Activity — When you transcribe the entries below, begin at their first line and stop after the line containing "By computing the"; pictures stay out.

Listed records —
========================

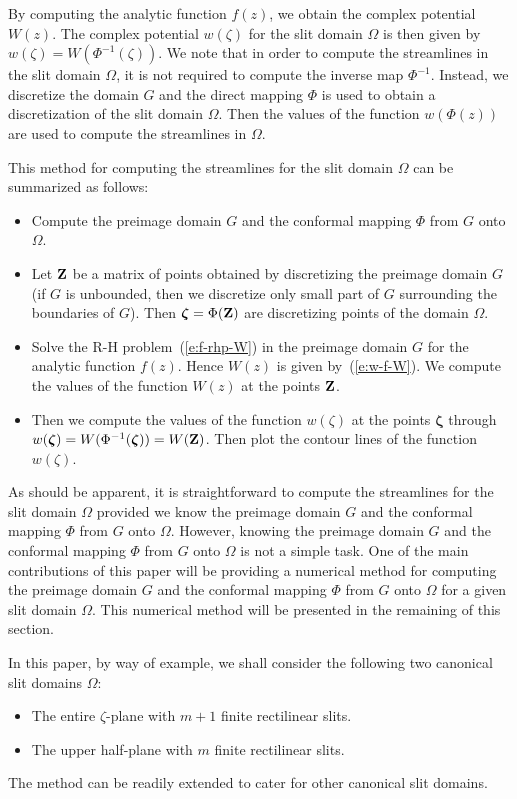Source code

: \documentclass[11pt,a4paper]{article}
\newcommand{\bZ}{{\bf Z}}
\begin{document}
By computing the analytic function $f(z)$, we obtain the complex potential $W(z)$. The complex potential $w(\zeta)$ for the slit domain $\Omega$ is then given by $w(\zeta)=W(\Phi^{-1}(\zeta))$. 
We note that in order to compute the streamlines in the slit domain $\Omega$, it is not required to compute the inverse map $\Phi^{-1}$. Instead, we discretize the domain $G$ and the direct mapping $\Phi$ is used to obtain a discretization of the slit domain $\Omega$. Then the values of the function $w(\Phi(z))$ are used to compute the streamlines in $\Omega$.

This method for computing the streamlines for the slit domain $\Omega$ can be summarized as follows:
\begin{itemize}
	\item Compute the preimage domain $G$ and the conformal mapping $\Phi$ from $G$ onto $\Omega$.
	\item Let $\bZ$ be a matrix of points obtained by discretizing the preimage domain $G$ (if $G$ is unbounded, then we discretize only small part of $G$ surrounding the boundaries of $G$). Then $\boldsymbol{\zeta}=\Phi(\bZ)$ are discretizing points of the domain $\Omega$.
	\item Solve the R-H problem~(\ref{e:f-rhp-W}) in the preimage domain $G$ for the analytic function $f(z)$. Hence $W(z)$ is given by~(\ref{e:w-f-W}). We compute the values of the function $W(z)$ at the points $\bZ$. 
	\item Then we compute the values of the function $w(\zeta)$ at the points $\boldsymbol{\zeta}$ through 
	$w(\boldsymbol{\zeta})=W(\Phi^{-1}(\boldsymbol{\zeta}))=W(\bZ)$. Then plot the contour lines of the function $w(\zeta)$.
\end{itemize}

As should be apparent, it is straightforward to compute the streamlines for the slit domain $\Omega$ provided we know the preimage domain $G$ and the conformal mapping $\Phi$ from $G$ onto $\Omega$. However, knowing the preimage domain $G$ and the conformal mapping $\Phi$ from $G$ onto $\Omega$ is not a simple task. One of the main contributions of this paper will be providing a numerical method for computing the preimage domain $G$ and the conformal mapping $\Phi$ from $G$ onto $\Omega$ for a given slit domain $\Omega$. This numerical method will be presented in the remaining of this section.

In this paper, by way of example, we shall consider the following two canonical slit domains $\Omega$:
\begin{itemize}
	\item The entire $\zeta$-plane with $m+1$ finite rectilinear slits.
	\item The upper half-plane with $m$ finite rectilinear slits.
\end{itemize}
The method can be readily extended to cater for other canonical slit domains.
\end{document}
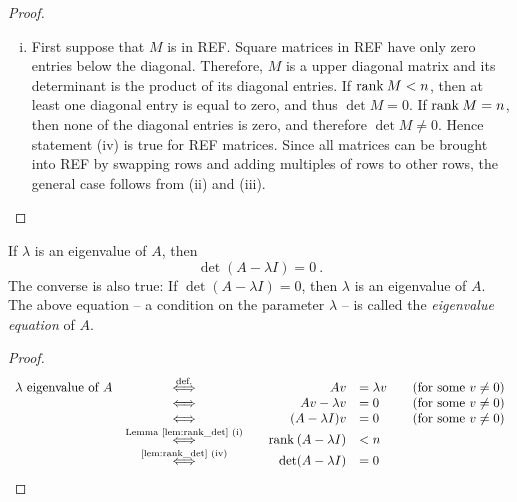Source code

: \begin{proof}
\begin{enumerate}[(i)]
\begin{itemize}
	\end{itemize}
	\item First suppose that $M$ is in REF. Square matrices in REF have only zero entries below the diagonal. Therefore, $M$ is a upper diagonal matrix and its determinant is the product of its diagonal entries. If $\text{rank}\: M < n$, then at least one diagonal entry is equal to zero, and thus $\det M = 0$. If $\text{rank}\: M = n$, then none of the diagonal entries is zero, and therefore $\det M \not= 0$. Hence statement (iv) is true for REF matrices. Since all matrices can be brought into REF by swapping rows and adding multiples of rows to other rows, the general case follows from (ii) and (iii).
\end{enumerate}
\end{proof}

\begin{theorem}
\label{thm:eigenvalues}	
	If $\lambda$ is an eigenvalue of $A$, then
	\[ \det(A - \lambda I) = 0 \:. \]
	The converse is also true: If $\det(A - \lambda I) = 0$, then $\lambda$ is an eigenvalue of $A$. The above equation -- a condition on the parameter $\lambda$ -- is called the \emph{eigenvalue equation} of $A$.
\end{theorem}
\begin{proof}
	\[ \begin{array}{cccrlcc}
	\lambda \text{~eigenvalue of~}A &\stackrel{\text{def.}}{\Longleftrightarrow} & & Av & = \lambda v & & (\text{for some~}v\not=0) \\	
	&\Longleftrightarrow & & Av - \lambda v & = 0 & & (\text{for some~}v\not=0) \\	
	&\Longleftrightarrow & & (A - \lambda I)v & = 0 & & (\text{for some~}v\not=0) \\
	&\stackrel{\text{Lemma~\ref{lem:rank_det} (i)}}{\Longleftrightarrow} & & \text{rank}\: (A - \lambda I) & < n & & \\	
	&\stackrel{\text{\ref{lem:rank_det} (iv)}}{\Longleftrightarrow} & & \det(A - \lambda I) & = 0 & & 
	\end{array} \]
\end{proof}

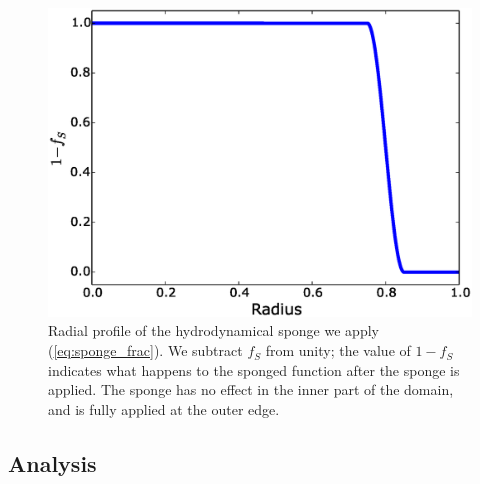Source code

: \documentclass[iop]{../emulateapj}
\begin{document}
\begin{figure}
  \centering
  \includegraphics[scale=0.4]{plots/sponge}
  \caption{Radial profile of the hydrodynamical sponge we apply (\autoref{eq:sponge_frac}). 
           We subtract $f_S$ from unity; the value of $1 - f_S$ indicates what happens 
           to the sponged function after the sponge is applied. The sponge has no effect 
           in the inner part of the domain, and is fully applied at the outer edge.\label{fig:sponge}}
\end{figure}

\subsection{Analysis}
\label{sec:analysis}
\end{document}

========================

Written response —
Source code

: \documentclass[11pt,a4paper]{article}
\newcommand{\bZ}{{\bf Z}}
\begin{document}
By computing the analytic function $f(z)$, we obtain the complex potential $W(z)$. The complex potential $w(\zeta)$ for the slit domain $\Omega$ is then given by $w(\zeta)=W(\Phi^{-1}(\zeta))$. 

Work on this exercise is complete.